“It doesn’t take a majority to win, just a tireless minority that will keep starting brush fires in the mind and hearts of their fellow men.”

Samuel Adams

Wednesday, June 17, 2015

Princeton gun parts maker growing past 350 employees - LaSalle News Tribune - LaSalle, IL

Princeton gun parts maker growing past 350 employees - LaSalle News Tribune - LaSalle, IL


Very interesting private local business.

8 comments:

Anonymous said...

This company produces parts for the AR15 rifle which are sold to civilian as well as government customers. Keep that in mind the next time the Chicagocrats try to ban this product. I can think of two other local companies that make parts for this very popular rifle.

Anonymous said...

That would be Mennie Maxine in Granville ans S&S Tool and Die in Peru. And people say there's no work in the area. They need 40 people and growing....

Anonymous said...

10:01, right you are. It doesn't take a PhD, but it does take an education, training, and skill to be a machinist and even run a CNC machine. To bad nobody thinks "Dirty Jobs" are important.
Didn't the NT report that IVCC has had virtually no interest from local people in their modern manufacturing course?

Anonymous said...

11:43 they said they'd provide training.....my lord if I was looking for work I'd be there

Anonymous said...

It would be interesting to be told more about the modern manufacturing course and its lack of interest by local people.
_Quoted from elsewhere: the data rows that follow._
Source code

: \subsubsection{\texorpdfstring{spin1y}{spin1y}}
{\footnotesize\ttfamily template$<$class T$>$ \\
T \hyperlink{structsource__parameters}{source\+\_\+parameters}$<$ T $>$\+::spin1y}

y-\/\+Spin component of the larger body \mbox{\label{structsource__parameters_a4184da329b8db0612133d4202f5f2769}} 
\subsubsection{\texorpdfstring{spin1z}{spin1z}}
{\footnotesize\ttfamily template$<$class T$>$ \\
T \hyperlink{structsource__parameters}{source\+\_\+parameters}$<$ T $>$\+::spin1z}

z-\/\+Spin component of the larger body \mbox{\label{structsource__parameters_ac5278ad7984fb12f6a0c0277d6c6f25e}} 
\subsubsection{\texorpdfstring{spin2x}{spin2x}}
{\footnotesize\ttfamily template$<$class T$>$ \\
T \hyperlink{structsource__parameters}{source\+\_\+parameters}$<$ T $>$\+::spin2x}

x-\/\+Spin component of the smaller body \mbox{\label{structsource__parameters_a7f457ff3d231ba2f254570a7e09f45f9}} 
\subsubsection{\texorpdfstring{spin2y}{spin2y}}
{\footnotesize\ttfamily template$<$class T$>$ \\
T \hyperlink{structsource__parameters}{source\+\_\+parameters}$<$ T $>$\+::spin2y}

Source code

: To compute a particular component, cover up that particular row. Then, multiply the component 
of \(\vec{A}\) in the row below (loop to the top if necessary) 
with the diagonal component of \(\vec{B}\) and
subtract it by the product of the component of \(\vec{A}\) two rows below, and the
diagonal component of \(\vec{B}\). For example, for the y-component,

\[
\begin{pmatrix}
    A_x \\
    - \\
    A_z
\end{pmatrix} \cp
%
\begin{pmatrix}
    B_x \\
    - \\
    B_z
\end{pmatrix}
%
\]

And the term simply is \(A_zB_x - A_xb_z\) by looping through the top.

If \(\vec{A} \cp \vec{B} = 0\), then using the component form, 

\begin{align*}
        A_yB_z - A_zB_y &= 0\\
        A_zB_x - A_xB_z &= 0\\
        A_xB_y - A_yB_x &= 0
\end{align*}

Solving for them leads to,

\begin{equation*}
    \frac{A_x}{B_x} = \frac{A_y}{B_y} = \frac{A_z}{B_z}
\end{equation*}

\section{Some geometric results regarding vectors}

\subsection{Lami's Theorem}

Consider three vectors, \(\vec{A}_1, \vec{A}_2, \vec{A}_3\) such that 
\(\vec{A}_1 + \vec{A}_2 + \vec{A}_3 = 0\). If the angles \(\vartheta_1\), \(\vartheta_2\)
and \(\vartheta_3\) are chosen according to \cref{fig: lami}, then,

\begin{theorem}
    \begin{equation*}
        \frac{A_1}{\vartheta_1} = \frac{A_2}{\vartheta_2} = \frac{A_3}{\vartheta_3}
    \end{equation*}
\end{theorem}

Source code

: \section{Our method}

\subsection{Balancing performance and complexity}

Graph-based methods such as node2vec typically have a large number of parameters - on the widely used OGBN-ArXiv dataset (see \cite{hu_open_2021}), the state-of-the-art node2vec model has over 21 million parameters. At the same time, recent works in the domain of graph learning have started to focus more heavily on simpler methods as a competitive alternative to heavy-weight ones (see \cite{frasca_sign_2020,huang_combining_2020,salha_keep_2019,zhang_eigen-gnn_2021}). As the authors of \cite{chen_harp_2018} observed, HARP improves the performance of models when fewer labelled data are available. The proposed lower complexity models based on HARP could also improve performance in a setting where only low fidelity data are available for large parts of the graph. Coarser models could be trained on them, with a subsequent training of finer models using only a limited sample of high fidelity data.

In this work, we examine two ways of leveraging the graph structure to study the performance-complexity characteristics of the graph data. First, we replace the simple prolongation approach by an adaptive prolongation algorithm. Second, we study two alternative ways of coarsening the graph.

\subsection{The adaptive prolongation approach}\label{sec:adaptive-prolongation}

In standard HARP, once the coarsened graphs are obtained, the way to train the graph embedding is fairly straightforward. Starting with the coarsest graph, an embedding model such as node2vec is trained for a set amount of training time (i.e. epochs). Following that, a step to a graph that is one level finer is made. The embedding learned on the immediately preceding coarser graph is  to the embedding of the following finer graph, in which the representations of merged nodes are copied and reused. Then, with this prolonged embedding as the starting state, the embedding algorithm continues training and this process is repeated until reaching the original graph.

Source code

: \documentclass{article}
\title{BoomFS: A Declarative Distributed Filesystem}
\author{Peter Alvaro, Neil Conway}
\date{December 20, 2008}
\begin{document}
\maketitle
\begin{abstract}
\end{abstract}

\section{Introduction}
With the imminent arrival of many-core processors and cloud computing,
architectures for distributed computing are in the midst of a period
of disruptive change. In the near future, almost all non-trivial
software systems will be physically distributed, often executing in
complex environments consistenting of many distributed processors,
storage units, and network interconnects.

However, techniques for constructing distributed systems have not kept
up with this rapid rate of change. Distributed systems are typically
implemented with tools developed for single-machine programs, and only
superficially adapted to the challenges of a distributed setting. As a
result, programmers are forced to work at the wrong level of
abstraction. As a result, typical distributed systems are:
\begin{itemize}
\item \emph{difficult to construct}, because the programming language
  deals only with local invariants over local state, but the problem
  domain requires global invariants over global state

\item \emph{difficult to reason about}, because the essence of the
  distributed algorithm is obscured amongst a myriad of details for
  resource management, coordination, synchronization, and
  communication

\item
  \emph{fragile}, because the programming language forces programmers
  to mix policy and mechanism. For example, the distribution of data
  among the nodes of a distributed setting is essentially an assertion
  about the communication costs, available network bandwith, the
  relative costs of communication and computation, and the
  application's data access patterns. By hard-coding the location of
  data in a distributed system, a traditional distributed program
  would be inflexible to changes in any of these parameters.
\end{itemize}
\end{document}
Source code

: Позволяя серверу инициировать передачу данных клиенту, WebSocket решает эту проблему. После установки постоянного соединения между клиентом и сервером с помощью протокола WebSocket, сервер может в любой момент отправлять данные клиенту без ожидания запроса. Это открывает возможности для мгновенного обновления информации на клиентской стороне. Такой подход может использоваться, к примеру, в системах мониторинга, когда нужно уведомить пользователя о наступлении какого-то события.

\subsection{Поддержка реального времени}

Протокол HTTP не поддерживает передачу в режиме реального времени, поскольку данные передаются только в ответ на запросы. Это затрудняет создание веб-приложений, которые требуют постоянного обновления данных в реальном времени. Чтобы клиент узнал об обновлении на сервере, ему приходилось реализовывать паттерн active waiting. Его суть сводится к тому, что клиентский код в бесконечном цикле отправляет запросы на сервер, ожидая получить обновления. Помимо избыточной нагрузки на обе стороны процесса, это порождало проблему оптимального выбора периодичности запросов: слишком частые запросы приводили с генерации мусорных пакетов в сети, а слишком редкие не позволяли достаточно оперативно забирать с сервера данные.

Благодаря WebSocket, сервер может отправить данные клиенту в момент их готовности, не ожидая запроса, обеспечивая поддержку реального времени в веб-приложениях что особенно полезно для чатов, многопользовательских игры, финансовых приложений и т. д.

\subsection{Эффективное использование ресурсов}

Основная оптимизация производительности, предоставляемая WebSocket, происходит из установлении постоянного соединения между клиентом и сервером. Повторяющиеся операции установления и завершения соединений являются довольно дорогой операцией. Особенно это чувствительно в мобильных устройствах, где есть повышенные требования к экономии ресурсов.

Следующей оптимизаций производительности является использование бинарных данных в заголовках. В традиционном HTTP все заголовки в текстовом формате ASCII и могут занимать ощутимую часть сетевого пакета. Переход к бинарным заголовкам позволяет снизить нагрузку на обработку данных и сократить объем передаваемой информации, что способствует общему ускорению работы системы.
There could be many considerations causing a lack of interest such as cost of course, once completed what are the entry level wages at such facilities as Mennie Machine Shop and S&S Tool and Die in Peru.
Another major reason for a lack of interest is what effort is the junior college and the industry putting forth to sell this course? Previously wasn't OJT with pay how people learned these trades rather than a non-paying formal education in which today the worker is paying for the course? Big difference. Also when comparing the amount of interest local people have, who are we comparing them to?
It is not a case of nobody thinking dirty jobs are important but a case of whether students want this work or do not want it.
As a young man I can remember a retired Army Colonel and CFO of the Howard Hughes Corporation asking me if all of us young kids wanted to go to college who was going to run the machines? I looked at him and told him to have his son run the machines. You'll find most people only want to talk but when it comes to their own they think they are too good and it is for you and me not "them".

Bobby Thompson said...

And hence everyone looks for a way to collect disability when they aren't disabled or they stay on welfare because just enough to survive is enough when no work of any kind is required, our politicians made it this way. Weak parenting allowed it to fester and become a learned family trait in this area. It's up to voters to change it. It's going to be very painful for everyone especially those of us who make the money now. The government will have to take more but maybe we can change where it's going. For training towards work to start. If jobs are offered based on your ability you have to work or your benefits are slowly reduced. I don't have the answers and I'm not a politician. I am only a vocal voter looking for like minded people to politically force change.

Anonymous said...

Anon 9:41 AM From reading your comment I believe you do have some of the answers and that you are not a politician. Another answer is that you have to accept the 1st job to get the next better job or do you consider the best job no job with government fringes? Working the system has become a major occupation of the non working group.

Anonymous said...

Read the article "Too lazy for a challenge? Few willing to tackle program for high-wage jobs" in the News Tribune. It was published February 8, 2015.

Here is a quote from the article:

“I don’t know if people are hungry for jobs,” said IVCC associate vice president of academic affairs Sue Isermann. “It’s not that the jobs aren’t out there. We’re talking to employers who need workers. Maybe it’s the local unemployed and underemployed who don’t want to take the challenge.”